Segment Start: Data for analysis

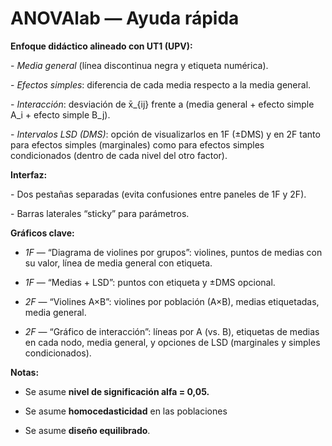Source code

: # ANOVAlab — Ayuda rápida

**Enfoque didáctico alineado con UT1 (UPV):**

\- *Media general* (línea discontinua negra y etiqueta numérica).

\- *Efectos simples*: diferencia de cada media respecto a la media general.

\- *Interacción*: desviación de x̄\_{ij} frente a (media general + efecto simple A_i + efecto simple B_j).

\- *Intervalos LSD (DMS)*: opción de visualizarlos en 1F (±DMS) y en 2F tanto para efectos simples (marginales) como para efectos simples condicionados (dentro de cada nivel del otro factor).

**Interfaz:**

\- Dos pestañas separadas (evita confusiones entre paneles de 1F y 2F).

\- Barras laterales “sticky” para parámetros.

**Gráficos clave:**

-   *1F* — “Diagrama de violines por grupos”: violines, puntos de medias con su valor, línea de media general con etiqueta.

-   *1F* — “Medias + LSD”: puntos con etiqueta y ±DMS opcional.

-   *2F* — “Violines A×B”: violines por población (A×B), medias etiquetadas, media general.

-   *2F* — “Gráfico de interacción”: líneas por A (vs. B), etiquetas de medias en cada nodo, media general, y opciones de LSD (marginales y simples condicionados).

**Notas:**

-   Se asume **nivel de significación alfa = 0,05.**

-   Se asume **homocedasticidad** en las poblaciones

-   Se asume **diseño equilibrado**.
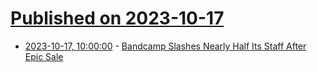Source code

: # [Published on 2023-10-17](index.md)

* [2023-10-17, 10:00:00](https://slashdot.org/story/23/10/17/0226239/bandcamp-slashes-nearly-half-its-staff-after-epic-sale?utm_source=rss1.0mainlinkanon&utm_medium=feed) - [Bandcamp Slashes Nearly Half Its Staff After Epic Sale](https://slashdot.org/story/23/10/17/0226239/bandcamp-slashes-nearly-half-its-staff-after-epic-sale?utm_source=rss1.0mainlinkanon&utm_medium=feed)
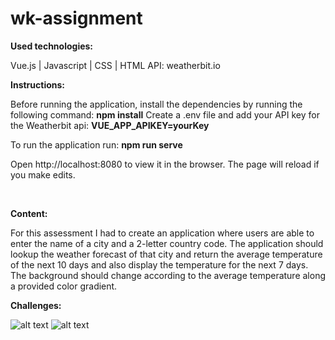 # wk-assignment

<b>Used technologies:</b>

Vue.js | Javascript | CSS | HTML
API: weatherbit.io 

<b>Instructions:</b>

Before running the application, install the dependencies by running the following command: <b>npm install</b>
Create a .env file and add your API key for the Weatherbit api: <b>VUE_APP_APIKEY=yourKey</b>

To run the application run: <b>npm run serve</b>

Open http://localhost:8080 to view it in the browser. The page will reload if you make edits.

<br/>

<b>Content:</b>

For this assessment I had to create an application where users are able to enter the name of a city and a 2-letter country code. The application should lookup the weather forecast of that city and return the average temperature of the next 10 days and also display the temperature for the next 7 days. The background should change according to the average temperature along a provided color gradient. 

<b>Challenges:</b>

![alt text](https://res.cloudinary.com/dwnm4mxrr/image/upload/v1592917680/screenshots/wk/wk-empty_kpozhe.png)
![alt text](https://res.cloudinary.com/dwnm4mxrr/image/upload/v1592917680/screenshots/wk/wk-citySelected_ruxuno.png)

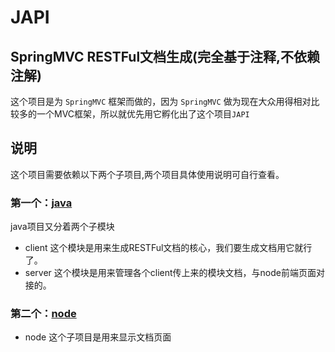 # JAPI
## SpringMVC RESTFul文档生成(完全基于注释,不依赖注解)

这个项目是为 `SpringMVC` 框架而做的，因为 `SpringMVC` 做为现在大众用得相对比较多的一个MVC框架，所以就优先用它孵化出了这个项目`JAPI`

## 说明
这个项目需要依赖以下两个子项目,两个项目具体使用说明可自行查看。

### 第一个：[java](https://github.com/dounine/japi/tree/master/java)

java项目又分着两个子模块

* client
这个模块是用来生成RESTFul文档的核心，我们要生成文档用它就行了。
* server
这个模块是用来管理各个client传上来的模块文档，与node前端页面对接的。

### 第二个：[node](https://github.com/dounine/japi/tree/master/node)
* node
这个子项目是用来显示文档页面
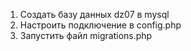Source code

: 1) Создать базу данных dz07 в mysql
2) Настроить подключение в config.php 
3) Запустить файл migrations.php
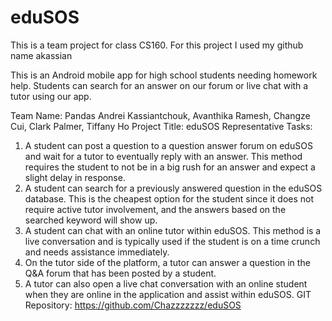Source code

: # eduSOS

This is a team project for class CS160. 
For this project I used my github name akassian

This is an Android mobile app for high school students needing homework help.
Students can search for an answer on our forum or live chat with a tutor using our app.

Team Name: Pandas
Andrei Kassiantchouk, Avanthika Ramesh,
Changze Cui, Clark Palmer, Tiffany Ho
Project Title: eduSOS
Representative Tasks:
1. A student can post a question to a question answer forum
on eduSOS and wait for a tutor to eventually reply with an
answer. This method requires the student to not be in a big
rush for an answer and expect a slight delay in response.
2. A student can search for a previously answered question
in the eduSOS database. This is the cheapest option for the
student since it does not require active tutor involvement,
and the answers based on the searched keyword will show
up.
3. A student can chat with an online tutor within eduSOS.
This method is a live conversation and is typically used if
the student is on a time crunch and needs assistance
immediately.
4. On the tutor side of the platform, a tutor can answer a
question in the Q&A forum that has been posted by a
student.
5. A tutor can also open a live chat conversation with an
online student when they are online in the application and
assist within eduSOS.
GIT Repository: https://github.com/Chazzzzzzz/eduSOS
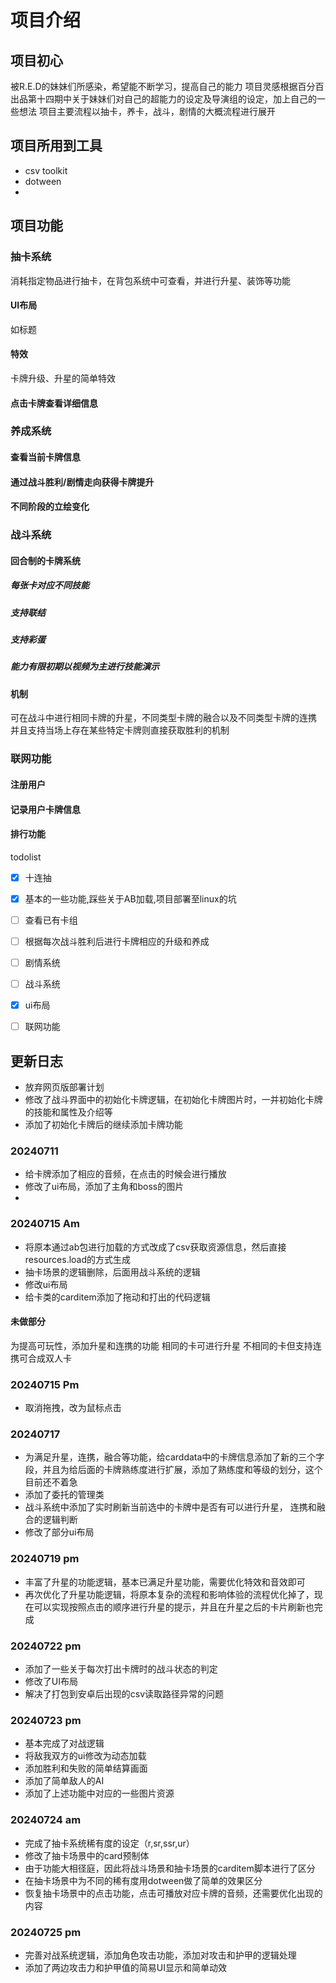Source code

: # 项目介绍
## 项目初心
被R.E.D的妹妹们所感染，希望能不断学习，提高自己的能力
项目灵感根据百分百出品第十四期中关于妹妹们对自己的超能力的设定及导演组的设定，加上自己的一些想法
项目主要流程以抽卡，养卡，战斗，剧情的大概流程进行展开

## 项目所用到工具
- csv toolkit
- dotween
- 

## 项目功能
### 抽卡系统
消耗指定物品进行抽卡，在背包系统中可查看，并进行升星、装饰等功能
#### UI布局
如标题
#### 特效
卡牌升级、升星的简单特效
#### 点击卡牌查看详细信息


### 养成系统
#### 查看当前卡牌信息
#### 通过战斗胜利/剧情走向获得卡牌提升
#### 不同阶段的立绘变化

### 战斗系统
#### 回合制的卡牌系统
##### 每张卡对应不同技能
##### 支持联结
##### 支持彩蛋
##### 能力有限初期以视频为主进行技能演示
#### 机制
可在战斗中进行相同卡牌的升星，不同类型卡牌的融合以及不同类型卡牌的连携
并且支持当场上存在某些特定卡牌则直接获取胜利的机制

### 联网功能
#### 注册用户
#### 记录用户卡牌信息
#### 排行功能

todolist
- [X] 十连抽
- [X] 基本的一些功能,踩些关于AB加载,项目部署至linux的坑
- [ ] 查看已有卡组
- [ ] 根据每次战斗胜利后进行卡牌相应的升级和养成
- [ ] 剧情系统
- [ ] 战斗系统
- [x] ui布局
- [ ] 联网功能


## 更新日志
- 放弃网页版部署计划
- 修改了战斗界面中的初始化卡牌逻辑，在初始化卡牌图片时，一并初始化卡牌的技能和属性及介绍等
- 添加了初始化卡牌后的继续添加卡牌功能

### 20240711
- 给卡牌添加了相应的音频，在点击的时候会进行播放
- 修改了ui布局，添加了主角和boss的图片
-

### 20240715 Am
- 将原本通过ab包进行加载的方式改成了csv获取资源信息，然后直接resources.load的方式生成
- 抽卡场景的逻辑删除，后面用战斗系统的逻辑
- 修改ui布局
- 给卡类的carditem添加了拖动和打出的代码逻辑

#### 未做部分
为提高可玩性，添加升星和连携的功能
相同的卡可进行升星
不相同的卡但支持连携可合成双人卡

### 20240715 Pm
- 取消拖拽，改为鼠标点击

### 20240717
- 为满足升星，连携，融合等功能，给carddata中的卡牌信息添加了新的三个字段，并且为给后面的卡牌熟练度进行扩展，添加了熟练度和等级的划分，这个目前还不着急
- 添加了委托的管理类
- 战斗系统中添加了实时刷新当前选中的卡牌中是否有可以进行升星， 连携和融合的逻辑判断
- 修改了部分ui布局


### 20240719 pm
- 丰富了升星的功能逻辑，基本已满足升星功能，需要优化特效和音效即可
- 再次优化了升星功能逻辑，将原本复杂的流程和影响体验的流程优化掉了，现在可以实现按照点击的顺序进行升星的提示，并且在升星之后的卡片刷新也完成

### 20240722 pm
- 添加了一些关于每次打出卡牌时的战斗状态的判定
- 修改了UI布局
- 解决了打包到安卓后出现的csv读取路径异常的问题

### 20240723 pm
- 基本完成了对战逻辑
- 将敌我双方的ui修改为动态加载
- 添加胜利和失败的简单结算画面
- 添加了简单敌人的AI
- 添加了上述功能中对应的一些图片资源

### 20240724 am
- 完成了抽卡系统稀有度的设定（r,sr,ssr,ur）
- 修改了抽卡场景中的card预制体
- 由于功能大相径庭，因此将战斗场景和抽卡场景的carditem脚本进行了区分
- 在抽卡场景中为不同的稀有度用dotween做了简单的效果区分
- 恢复抽卡场景中的点击功能，点击可播放对应卡牌的音频，还需要优化出现的内容

### 20240725 pm
- 完善对战系统逻辑，添加角色攻击功能，添加对攻击和护甲的逻辑处理
- 添加了两边攻击力和护甲值的简易UI显示和简单动效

Segment End: Data for analysis

Exercise objective:
Will you return exactly the lines above from the one with "#### 记录用户卡牌信息" down to the one with "- 抽卡场景的逻辑删除，后面用战斗系统的逻辑", counting both as part of the range?

Response to the task:
#### 记录用户卡牌信息
#### 排行功能

todolist
- [X] 十连抽
- [X] 基本的一些功能,踩些关于AB加载,项目部署至linux的坑
- [ ] 查看已有卡组
- [ ] 根据每次战斗胜利后进行卡牌相应的升级和养成
- [ ] 剧情系统
- [ ] 战斗系统
- [x] ui布局
- [ ] 联网功能


## 更新日志
- 放弃网页版部署计划
- 修改了战斗界面中的初始化卡牌逻辑，在初始化卡牌图片时，一并初始化卡牌的技能和属性及介绍等
- 添加了初始化卡牌后的继续添加卡牌功能

### 20240711
- 给卡牌添加了相应的音频，在点击的时候会进行播放
- 修改了ui布局，添加了主角和boss的图片
-

### 20240715 Am
- 将原本通过ab包进行加载的方式改成了csv获取资源信息，然后直接resources.load的方式生成
- 抽卡场景的逻辑删除，后面用战斗系统的逻辑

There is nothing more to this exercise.